Sensitivity pattern of Ralstonia mannitolilytica.

Sensitive to	MIC	Intermediate sensitivity to	MIC
Cefepime	≤1	Ceftazidime	16
Ciprofloxacin	≤0.25	Imipenem	8
Levofloxacin	≤0.12	Resistant to	MIC
Minocycline	≤1	Amikacin	≥64
Tigecycline	≤0.5	Gentamicin	≥16
Co- trimoxazole	≤20	Meropenem	≥16
Cefoperazone/Sulbactam	≤8	Piperacillin/Tazobactam	≥128

Quinolones though effective, are known to have short-term reversible musculoskeletal side effects, QT prolongation, hepatotoxicity and dysglycemia in neonates. ⁶ We opted for co-trimoxazole because of our previous experience.^2,4 R. mannitolilytica has been isolated from vapour transfer cartridges of Vapotherm machines, ² but we were unable to trace its source.
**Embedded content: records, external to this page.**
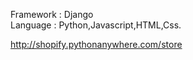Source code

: Framework : Django         
Language : Python,Javascript,HTML,Css.     

http://shopify.pythonanywhere.com/store

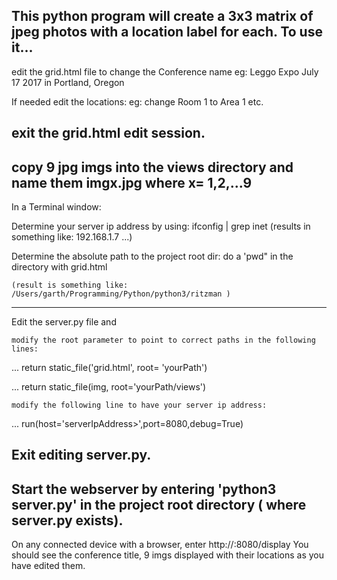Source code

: This python program will create a 3x3 matrix of jpeg photos with a location label for each.
To use it...
---

 edit the grid.html file to change the Conference name  eg: Leggo Expo July 17 2017 in Portland, Oregon

If needed edit the locations: eg: change Room 1 to Area 1 etc.

exit the grid.html edit session.
---
copy 9 jpg imgs into the views directory and name them imgx.jpg where x= 1,2,...9
---
In a Terminal window:

   Determine your server ip address by using: ifconfig | grep inet  (results in something like: 192.168.1.7 ...)

   Determine the absolute path to the project root dir: do a 'pwd" in the directory with grid.html 

    (result is something like: /Users/garth/Programming/Python/python3/ritzman )
---

Edit the server.py file and

    modify the root parameter to point to correct paths in the following lines: 

...        return static_file('grid.html', root= 'yourPath')

...        return static_file(img, root='yourPath/views')

    modify the following line to have your server ip address:

...       run(host='serverIpAddress>',port=8080,debug=True)   

Exit editing server.py. 
----
Start the webserver by entering 'python3 server.py' in the project root directory ( where server.py exists).
----
On any connected device with a browser, enter http://<serverIpAddress>:8080/display 
You should see the conference title,  9 imgs displayed with their locations as you have edited them.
There were no positive cases after these four neonates.

In summary, Ralstonia spp. are emerging opportunistic multidrug resistant organisms known to have a favourable outcome when treated with appropriate antibiotics. Even after all efforts to identify contaminated source responsible for outbreak, it may not be possible to identify the source of this organism.